→ What to produce: Draw out every line with the word "foobar" from the listing below.

____ Data in this exercise

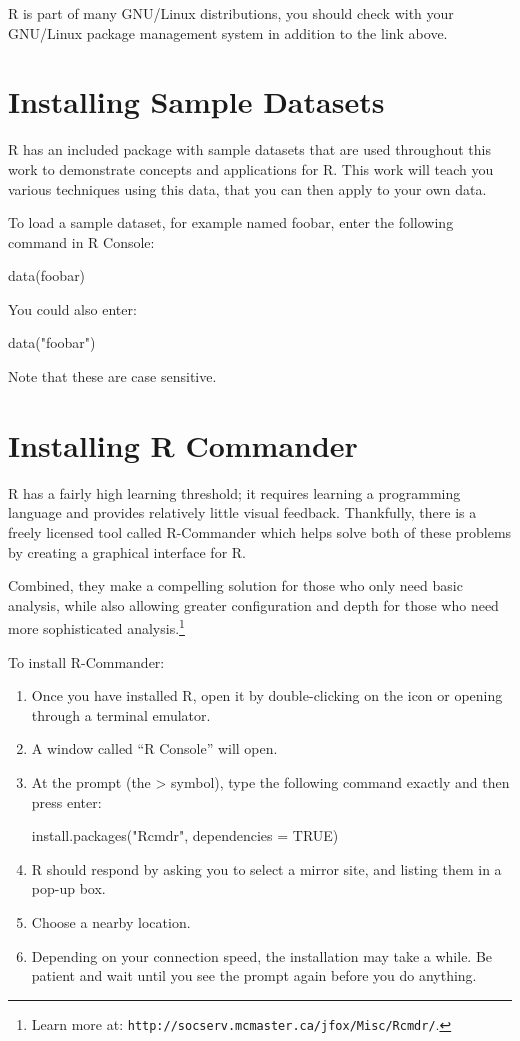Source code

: R is part of many GNU/Linux distributions, you should check with your GNU/Linux package management system in addition to the link above.

\section{Installing Sample Datasets}
R has an included package with sample datasets that are used throughout this work to demonstrate concepts and applications for R. This work will teach you various techniques using this data, that you can then apply to your own data.

To load a sample dataset, for example named foobar, enter the following command in R Console:

data(foobar)

You could also enter:

data("foobar")

Note that these are case sensitive.

\section{Installing R Commander}
R has a fairly high learning threshold; it requires learning a programming language and provides relatively little visual feedback. Thankfully, there is a freely licensed tool called R-Commander which helps solve both of these problems by creating a graphical interface for R.

Combined, they make a compelling solution for those who only need basic analysis, while also allowing greater configuration and depth for those who need more sophisticated analysis.\footnote{Learn more at: \texttt{http://socserv.mcmaster.ca/jfox/Misc/Rcmdr/}.}

To install R-Commander:

\begin{enumerate}
 \item Once you have installed R, open it by double-clicking on the icon or opening through a terminal emulator.
 \item A window called “R Console” will open.
 \item At the prompt (the > symbol), type the following command exactly and then press enter:

install.packages("Rcmdr", dependencies = TRUE)

 \item R should respond by asking you to select a mirror site, and listing them in a pop-up box.
 \item Choose a nearby location.
 \item Depending on your connection speed, the installation may take a while. Be patient and wait until you see the prompt again before you do anything.
 \end{enumerate}
 
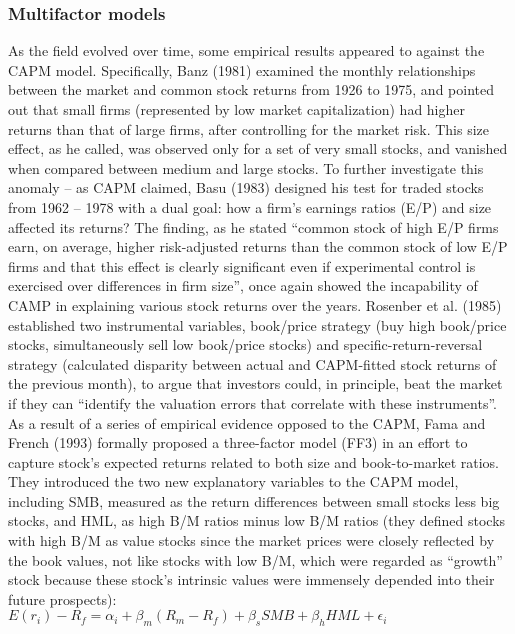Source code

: \subsubsection{Multifactor models}
As the field evolved over time, some empirical results appeared to against the CAPM model. Specifically, Banz (1981) examined the monthly relationships between the market and common stock returns from 1926 to 1975, and pointed out that small firms (represented by low market capitalization) had higher returns than that of large firms, after controlling for the market risk. This size effect, as he called, was observed only for a set of very small stocks, and vanished when compared between medium and large stocks. To further investigate this anomaly – as CAPM claimed, Basu (1983) designed his test for traded stocks from 1962 – 1978 with a dual goal: how a firm’s earnings ratios (E/P) and size affected its returns? The finding, as he stated “common stock of high E/P firms earn, on average, higher risk-adjusted returns than the common stock of low E/P firms and that this effect is clearly significant even if experimental control is exercised over differences in firm size”, once again showed the incapability of CAMP in explaining various stock returns over the years. Rosenber et al. (1985) established two instrumental variables, book/price strategy (buy high book/price stocks, simultaneously sell low book/price stocks) and specific-return-reversal strategy (calculated disparity between actual and CAPM-fitted stock returns of the previous month), to argue that investors could, in principle, beat the market if they can “identify the valuation errors that correlate with these instruments”.
As a result of a series of empirical evidence opposed to the CAPM, Fama and French (1993) formally proposed a three-factor model (FF3) in an effort to capture stock’s expected returns related to both size and book-to-market ratios. They introduced the two new explanatory variables to the CAPM model, including SMB, measured as the return differences between small stocks less big stocks, and HML, as high B/M ratios minus low B/M ratios (they defined stocks with high B/M as value stocks since the market prices were closely reflected by the book values, not like stocks with low B/M, which were regarded as “growth” stock because these stock’s intrinsic values were immensely depended into their future prospects):\\
$ E(r_i)-R_f=\alpha_i+\beta_m(R_m-R_f)+\beta_sSMB+\beta_h HML+\epsilon_i $\\

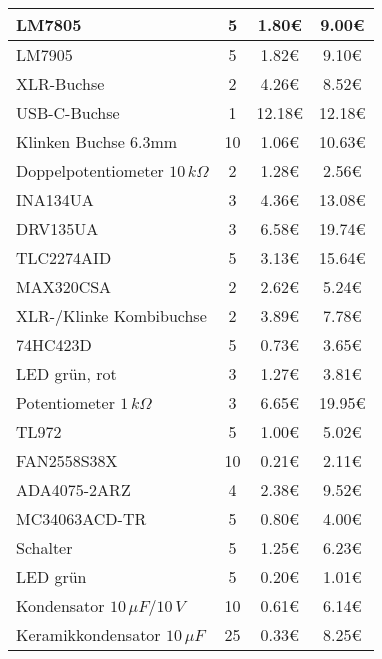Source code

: \begin{longtable}{l|c|c|c}
      \hline
      {LM7805} & {5} & {1.80\euro{}} & {9.00\euro{}} \\
      \hline
      {LM7905} & {5} & {1.82\euro{}} & {9.10\euro{}} \\
      \hline
      {XLR-Buchse} & {2} & {4.26\euro{}} & {8.52\euro{}} \\
      \hline
      {USB-C-Buchse} & {1} & {12.18\euro{}} & {12.18\euro{}} \\
      \hline
      {Klinken Buchse 6.3mm} & {10} & {1.06\euro{}} & {10.63\euro{}} \\
      \hline
      {Doppelpotentiometer $10\,k\Omega$} & {2} & {1.28\euro{}} & {2.56\euro{}} \\
      \hline
      {INA134UA} & {3} & {4.36\euro{}} & {13.08\euro{}} \\
      \hline
      {DRV135UA} & {3} & {6.58\euro{}} & {19.74\euro{}} \\
      \hline
      {TLC2274AID} & {5} & {3.13\euro{}} & {15.64\euro{}} \\
      \hline
      {MAX320CSA} & {2} & {2.62\euro{}} & {5.24\euro{}} \\
      \hline
      {XLR-/Klinke Kombibuchse} & {2} & {3.89\euro{}} & {7.78\euro{}} \\
      \hline
      {74HC423D} & {5} & {0.73\euro{}} & {3.65\euro{}} \\
      \hline
      {LED grün, rot} & {3} & {1.27\euro{}} & {3.81\euro{}} \\
      \hline
      {Potentiometer $1\,k\Omega$} & {3} & {6.65\euro{}} & {19.95\euro{}} \\
      \hline
      {TL972} & {5} & {1.00\euro{}} & {5.02\euro{}} \\
      \hline
      {FAN2558S38X} & {10} & {0.21\euro{}} & {2.11\euro{}} \\
      \hline
      {ADA4075-2ARZ} & {4} & {2.38\euro{}} & {9.52\euro{}} \\
      \hline
      {MC34063ACD-TR} & {5} & {0.80\euro{}} & {4.00\euro{}} \\
      \hline
      {Schalter} & {5} & {1.25\euro{}} & {6.23\euro{}} \\
      \hline
      {LED grün} & {5} & {0.20\euro{}} & {1.01\euro{}} \\
      \hline
      {Kondensator $10\,\mu F$/$10\,V$} & {10} & {0.61\euro{}} & {6.14\euro{}} \\
      \hline
      {Keramikkondensator $10\,\mu F$} & {25} & {0.33\euro{}} & {8.25\euro{}} \\
      \hline

\end{longtable}
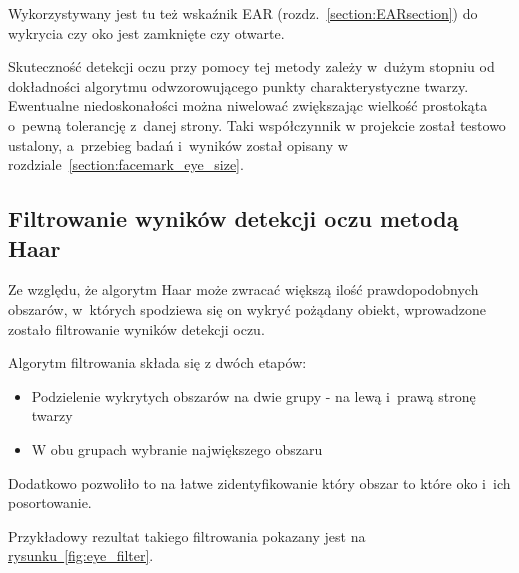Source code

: Wykorzystywany jest tu też wskaźnik EAR (rozdz.~\hyperref[{section:EARsection}]{\ref{section:EARsection}}) do wykrycia czy oko jest zamknięte czy otwarte.

\par

Skuteczność detekcji oczu przy pomocy tej metody zależy w~dużym stopniu od dokładności algorytmu odwzorowującego punkty charakterystyczne twarzy. Ewentualne niedoskonałości można niwelować zwiększając wielkość prostokąta o~pewną tolerancję z~danej strony. Taki współczynnik w projekcie został testowo ustalony, a~przebieg badań i~wyników został opisany w rozdziale~\hyperref[{section:facemark_eye_size}]{\ref{section:facemark_eye_size}}.



\subsection{Filtrowanie wyników detekcji oczu metodą Haar}

Ze względu, że algorytm Haar może zwracać większą ilość prawdopodobnych obszarów, w~których spodziewa się on wykryć pożądany obiekt, wprowadzone zostało filtrowanie wyników detekcji oczu. 

\par

Algorytm filtrowania składa się z dwóch etapów:

\begin{itemize}
    \item Podzielenie wykrytych obszarów na dwie grupy - na lewą i~prawą stronę twarzy
    \item W obu grupach wybranie największego obszaru
\end{itemize}


Dodatkowo pozwoliło to na łatwe zidentyfikowanie który obszar to które oko i~ich posortowanie.

\par

Przykładowy rezultat takiego filtrowania pokazany jest na \hyperref[{fig:eye_filter}]{rysunku~\ref{fig:eye_filter}}. 


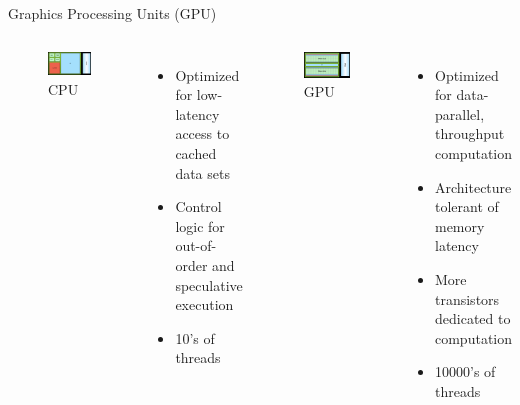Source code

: \documentclass[10pt,times]{beamer}
\begin{document}
\begin{frame}{Graphics Processing Units (GPU)}
\begin{columns}
\begin{figure}
\includegraphics[width=\linewidth]{figs/CPU.png}
\caption*{CPU}
\end{figure}
\begin{itemize}
\item Optimized for low-latency access to cached data sets
\item Control logic for out-of-order and speculative execution
\item 10’s of threads
\end{itemize}

\begin{figure}
\includegraphics[width=\linewidth]{figs/GPU.png}
\caption*{GPU}
\end{figure}
\begin{itemize}
\item Optimized for data-parallel, throughput computation
\item Architecture tolerant of memory latency
\item More transistors dedicated to computation
\item 10000’s of threads
\end{itemize}


\end{columns}
\end{frame}
\end{document}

________

→ Output below:
To load a sample dataset, for example named foobar, enter the following command in R Console:
data(foobar)
data("foobar")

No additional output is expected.